Test functions acquire a new xp fixture; During the test run, it parameterizes the test over the installed backends:

def test_foo(xp):
    x_np = np.random.uniform(size=42)
    x = xp.asarray(x_np)
    result = foo(x)
    # assert properties of `result`

Use xp-aware assertions from array-api-extra instead of those from np.testing:
```
from array_api_extra import xp_assert_close  # instead of np.testing.assert_allclose
# ...
def test_foo(xp):
    x = xp.arange(12)
    xp_assert_close(x[-2:], xp.asarray([10, 11], atol=1e-15)
```
These assertions gracefully handle GPU arrays, and by default check for common errors (returning an array from a wrong namespace, wrong shapes/dtypes).

CI practice. The CPU CI can reuse the SciPy setup, scipy/scipy The CUDA/GPU CI can also follow SciPy, once a solution to scipy/scipy#24990 emerges.

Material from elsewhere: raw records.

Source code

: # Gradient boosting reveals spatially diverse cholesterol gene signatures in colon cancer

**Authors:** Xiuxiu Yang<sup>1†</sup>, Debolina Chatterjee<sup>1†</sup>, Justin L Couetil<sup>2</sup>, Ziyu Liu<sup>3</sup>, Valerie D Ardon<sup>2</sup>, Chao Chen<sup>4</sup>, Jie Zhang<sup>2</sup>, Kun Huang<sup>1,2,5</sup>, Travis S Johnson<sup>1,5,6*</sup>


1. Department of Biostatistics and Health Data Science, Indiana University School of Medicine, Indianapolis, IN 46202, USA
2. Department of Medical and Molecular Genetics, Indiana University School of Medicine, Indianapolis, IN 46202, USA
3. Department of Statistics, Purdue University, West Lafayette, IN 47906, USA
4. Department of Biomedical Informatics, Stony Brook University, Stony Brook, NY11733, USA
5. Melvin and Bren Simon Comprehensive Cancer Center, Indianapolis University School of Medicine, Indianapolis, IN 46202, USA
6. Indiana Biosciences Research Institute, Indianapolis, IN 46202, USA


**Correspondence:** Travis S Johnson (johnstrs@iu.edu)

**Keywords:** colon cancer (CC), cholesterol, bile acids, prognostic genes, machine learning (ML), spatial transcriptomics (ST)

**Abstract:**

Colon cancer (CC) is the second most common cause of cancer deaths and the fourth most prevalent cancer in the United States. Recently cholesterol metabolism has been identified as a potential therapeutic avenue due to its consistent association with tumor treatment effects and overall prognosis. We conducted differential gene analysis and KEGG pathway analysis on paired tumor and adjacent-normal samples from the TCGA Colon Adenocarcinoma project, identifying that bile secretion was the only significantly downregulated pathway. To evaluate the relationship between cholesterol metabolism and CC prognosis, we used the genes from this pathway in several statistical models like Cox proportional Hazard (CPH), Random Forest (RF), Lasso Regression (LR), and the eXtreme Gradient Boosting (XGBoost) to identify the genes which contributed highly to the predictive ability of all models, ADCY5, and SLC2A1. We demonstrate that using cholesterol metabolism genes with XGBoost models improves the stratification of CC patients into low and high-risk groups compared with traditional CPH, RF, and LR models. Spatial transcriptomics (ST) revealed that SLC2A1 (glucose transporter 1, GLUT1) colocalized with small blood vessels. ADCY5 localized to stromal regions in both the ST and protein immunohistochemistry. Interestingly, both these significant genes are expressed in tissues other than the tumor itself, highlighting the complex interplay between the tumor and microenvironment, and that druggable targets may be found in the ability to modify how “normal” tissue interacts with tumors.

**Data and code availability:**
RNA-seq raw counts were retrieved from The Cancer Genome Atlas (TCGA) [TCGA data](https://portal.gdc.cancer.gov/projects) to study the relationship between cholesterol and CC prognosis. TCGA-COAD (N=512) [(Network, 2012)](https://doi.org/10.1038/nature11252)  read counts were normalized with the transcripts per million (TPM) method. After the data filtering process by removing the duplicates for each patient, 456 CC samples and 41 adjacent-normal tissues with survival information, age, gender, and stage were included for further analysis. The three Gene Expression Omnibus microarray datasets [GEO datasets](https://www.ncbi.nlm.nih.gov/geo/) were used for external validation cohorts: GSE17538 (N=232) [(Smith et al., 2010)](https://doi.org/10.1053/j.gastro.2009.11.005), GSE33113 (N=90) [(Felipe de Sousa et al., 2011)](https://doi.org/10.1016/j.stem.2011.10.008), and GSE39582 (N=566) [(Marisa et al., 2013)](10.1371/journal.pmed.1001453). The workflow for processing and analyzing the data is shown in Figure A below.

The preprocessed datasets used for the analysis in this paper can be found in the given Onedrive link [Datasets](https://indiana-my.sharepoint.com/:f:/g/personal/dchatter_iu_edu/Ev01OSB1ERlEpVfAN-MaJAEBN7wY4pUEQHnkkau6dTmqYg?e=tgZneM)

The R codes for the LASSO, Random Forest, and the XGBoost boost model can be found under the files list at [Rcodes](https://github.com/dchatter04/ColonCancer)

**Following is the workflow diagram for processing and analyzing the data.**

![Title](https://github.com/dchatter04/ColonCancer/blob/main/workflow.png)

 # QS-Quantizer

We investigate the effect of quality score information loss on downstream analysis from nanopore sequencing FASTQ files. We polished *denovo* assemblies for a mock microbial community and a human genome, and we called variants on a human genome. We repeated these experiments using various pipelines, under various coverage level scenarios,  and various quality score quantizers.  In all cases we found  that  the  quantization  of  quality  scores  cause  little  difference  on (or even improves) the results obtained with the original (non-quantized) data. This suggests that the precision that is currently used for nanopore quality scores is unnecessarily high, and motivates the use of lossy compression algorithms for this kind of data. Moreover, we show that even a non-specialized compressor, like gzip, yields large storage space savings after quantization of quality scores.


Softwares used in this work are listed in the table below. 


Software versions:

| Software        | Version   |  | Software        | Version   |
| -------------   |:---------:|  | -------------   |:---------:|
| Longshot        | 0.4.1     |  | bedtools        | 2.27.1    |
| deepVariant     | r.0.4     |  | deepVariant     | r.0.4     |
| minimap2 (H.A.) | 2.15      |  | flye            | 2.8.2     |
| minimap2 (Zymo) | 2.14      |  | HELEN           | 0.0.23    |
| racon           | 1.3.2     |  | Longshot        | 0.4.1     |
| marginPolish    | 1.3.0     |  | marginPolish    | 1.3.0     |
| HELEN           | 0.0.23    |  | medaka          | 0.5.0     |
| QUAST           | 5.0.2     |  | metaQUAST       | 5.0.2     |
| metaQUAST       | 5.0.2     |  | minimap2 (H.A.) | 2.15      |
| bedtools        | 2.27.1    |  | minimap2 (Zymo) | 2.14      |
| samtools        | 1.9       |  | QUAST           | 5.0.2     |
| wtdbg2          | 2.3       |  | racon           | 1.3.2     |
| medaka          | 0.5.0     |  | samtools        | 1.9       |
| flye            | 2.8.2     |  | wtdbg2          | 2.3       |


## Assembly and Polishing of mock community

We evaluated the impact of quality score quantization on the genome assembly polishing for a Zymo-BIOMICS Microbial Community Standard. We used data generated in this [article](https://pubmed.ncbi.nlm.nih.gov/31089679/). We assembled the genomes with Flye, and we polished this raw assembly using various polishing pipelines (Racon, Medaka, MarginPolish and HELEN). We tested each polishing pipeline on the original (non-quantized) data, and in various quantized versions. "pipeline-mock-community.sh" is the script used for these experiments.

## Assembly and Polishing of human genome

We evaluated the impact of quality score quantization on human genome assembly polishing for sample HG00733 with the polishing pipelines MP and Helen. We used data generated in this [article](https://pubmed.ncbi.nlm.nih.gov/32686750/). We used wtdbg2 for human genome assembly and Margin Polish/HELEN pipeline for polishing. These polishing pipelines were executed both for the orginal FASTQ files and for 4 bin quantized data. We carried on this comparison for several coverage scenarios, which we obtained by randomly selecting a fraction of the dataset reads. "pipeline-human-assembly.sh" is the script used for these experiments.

Compiled code: beyond the sandwich pattern#

The pattern of convert to numpy, perform computations, convert back, recommended above for the compiled code, has an obvious drawback of not allowing non-CPU arrays. There are several ways of removing this limitation, all of which come with maintainability costs, and are thus excluded from the initial proposal of this SKIP. Briefly:

delegate to a compatible library with the relevant functionality, if it exists. Specific delegation / dispatch patterns of varying degrees of sophistication are under active discussion in the community;
maintain parallel “backends”: typically this means writing a “generic”, pure python analog of the compiled function and call it for non-numpy array inputs. Examples of this approach include scipy.spatial.Rotation and scipy.interpolate.RBFInterpolator. This has an obvious maintenance cost of having to maintain two parallel implementations, which has to be balanced with the performance benefits (if any). See [4] and [12] for demos of the latter.
For functions implemented in pythran, use the pythran’s “dual mode” [13], where the same source code is used for both ahead-of-time compiling for numpy arrays and a “generic” Array API backend for other array types. This functionality is very new in Pythran and needs extensive investigation still.

Backward compatibility#

There is no pressing need to break backwards compatibility for the Array API support itself. Alternative backends have some limitations relative to NumPy, thus numpy-specific parts will keep being numpy-specific (for instance, longdouble dtypes are non-existent in PyTorch).

Alternatives#

The proposed approach is heavily informed by the experience of adopting the Array API in SciPy and scikit-learn.

Discussion#

Much of scikit-image relies on computational kernels written in Cython. A frequent concern is whether adopting the Array API brings meaningful benefits—these handwritten kernels are and will remain being NumPy-only, while the majority of gains reported in [4] are from using hardware accelerators.

First of all, to an extent of scikit-image using scipy.ndimage, the latter does benefit from GPU execution for CuPy arrays, today. This way, scikit-image functions which call scipy.ndimage functions and have their internals Array API compatible, use CUDA automatically for CuPy array inputs. See [15] for a worked example.

More generally, Array API compatibility gives a generic framework for, and implements the foundational infrastructure of, dispatching to specialized accelerator-enabled implementations (such as CUCIM and similar GPU libraries). Specific details of the dispatching can take multiple forms, and are under discussion elsewhere. What the Array API compatibility provides however, is a general and ecosystem-aligned framework for working through these (both fascinating and difficult) details.

References and Footnotes#

All SKIPs should be declared as dedicated to the public domain with the CC0 license [1], as in Copyright, below, with attribution encouraged with CC0+BY [2].

Copyright#

This document is dedicated to the public domain with the Creative Commons CC0 license [1]. Attribution to this source is encouraged where appropriate, as per CC0+BY [2].